Registry Data Items Infected:
HKEY_CLASSES_ROOT\scrfile\shell\open\command\(default) (Broken.OpenCommand) -> Bad: () Good: ("%1" /S) ->
Quarantined and deleted successfully.

Folders Infected:
(No malicious items detected)

Files Infected:
(No malicious items detected)

Hi Ordery,

 

This is not a problem and you are not infected.  Malwarebytes' finds and will correct registry settings that have been altered from the Windows defaults.  Do you use a registry cleaner (especially System Mechanic)?  If you are having Malwarebytes' fix this and it returns, then either another program, such as a registry cleaner, is reapplying the changes, or you have a program, such as TeaTimer in Spybot, that is preventing Malwarebytes' from successfully undoing the modifications.  You can add this item to Malwarebytes' ignore list to prevent these detections, or just disregard them.

 

Malwarebytes' may have done something recently that is causing this to appear more, as this is the second post about this today in the Norton forums.

 

http://forums.malwarebytes.org/index.php?showtopic=71070

Dear SendOfJive

 

Thank you very much for your comment.
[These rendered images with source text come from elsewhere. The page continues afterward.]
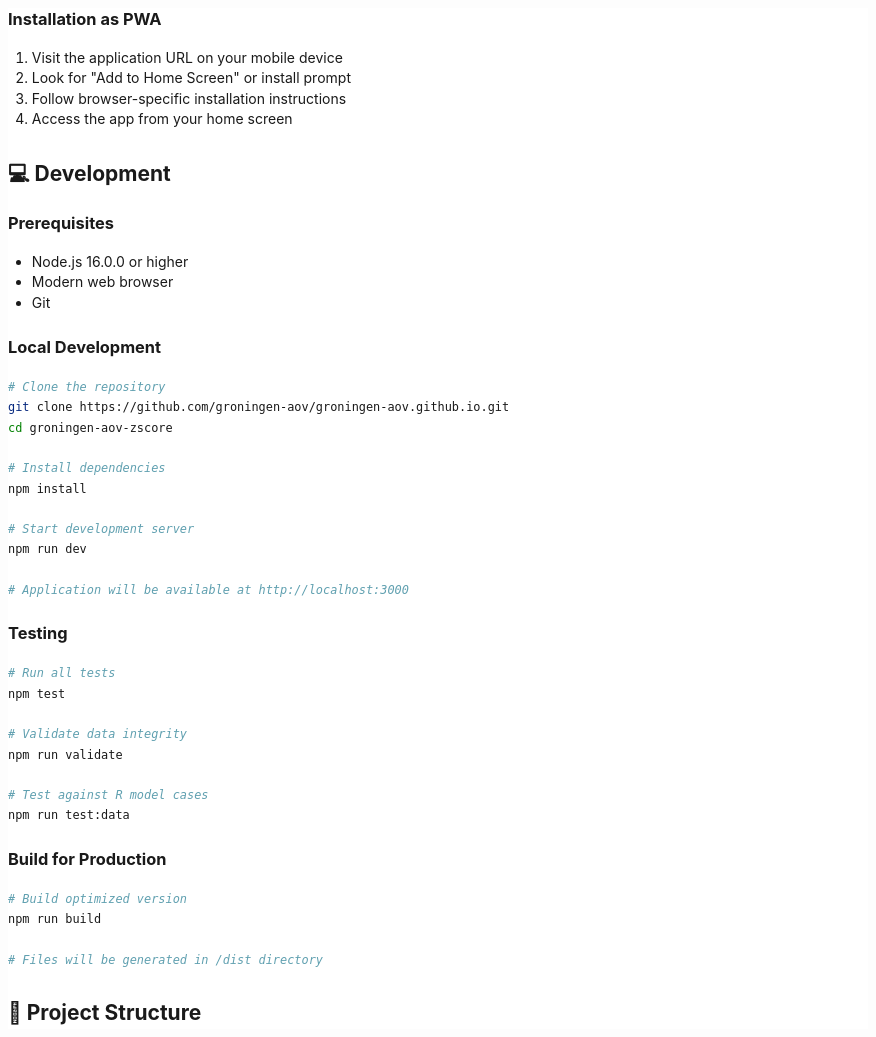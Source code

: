 ### Installation as PWA
1. Visit the application URL on your mobile device
2. Look for "Add to Home Screen" or install prompt
3. Follow browser-specific installation instructions
4. Access the app from your home screen

## 💻 Development

### Prerequisites
- Node.js 16.0.0 or higher
- Modern web browser
- Git

### Local Development
```bash
# Clone the repository
git clone https://github.com/groningen-aov/groningen-aov.github.io.git
cd groningen-aov-zscore

# Install dependencies
npm install

# Start development server
npm run dev

# Application will be available at http://localhost:3000
```

### Testing
```bash
# Run all tests
npm test

# Validate data integrity
npm run validate

# Test against R model cases
npm run test:data
```

### Build for Production
```bash
# Build optimized version
npm run build

# Files will be generated in /dist directory
```

## 📁 Project Structure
It's reassuring to know that there is no infection.

 

I wonder whether it's changes to MBAM which has triggered this detection. I think this is unlikely as there has been a post about this on the MBAM forum a while ago. As for programs on my PC which may have altered this, the only one I can think of is CCleaner. This cleaner though seems to behave very well and I'm not aware this it would make this sort of change.

 

Still a bit of a mystery.

 

Best wishes

You may want to see if any of the following will repair the error: http://www.dougknox.com/xp/file_assoc.htm

 

or a search on Google turns up many interesting articles on scr file associations.

 

 


SendOfJive wrote:

Hi Ordery,

 

This is not a problem and you are not infected.  Malwarebytes' finds and will correct registry settings that have been altered from the Windows defaults.  Do you use a registry cleaner (especially System Mechanic)?  If you are having Malwarebytes' fix this and it returns, then either another program, such as a registry cleaner, is reapplying the changes, or you have a program, such as TeaTimer in Spybot, that is preventing Malwarebytes' from successfully undoing the modifications.  You can add this item to Malwarebytes' ignore list to prevent these detections, or just disregard them.

 

Malwarebytes' may have done something recently that is causing this to appear more, as this is the second post about this today in the Norton forums.

 

http://forums.malwarebytes.org/index.php?showtopic=71070


Hi SendOfJive, I can confirm that at least in my case regarding this problem, it is not due to System mechanic and the problem keeps reacurring  each time I update  Malwarebytes definitions files

 

Hi reactivate,

 

Since a couple of Malwarebytes' experts have posted on the MBAM forum that System Mechanic can cause these registry changes that MBAM detects, and you have posted here that you installed and ran System Mechanic Premium, how have you ruled out its involvement?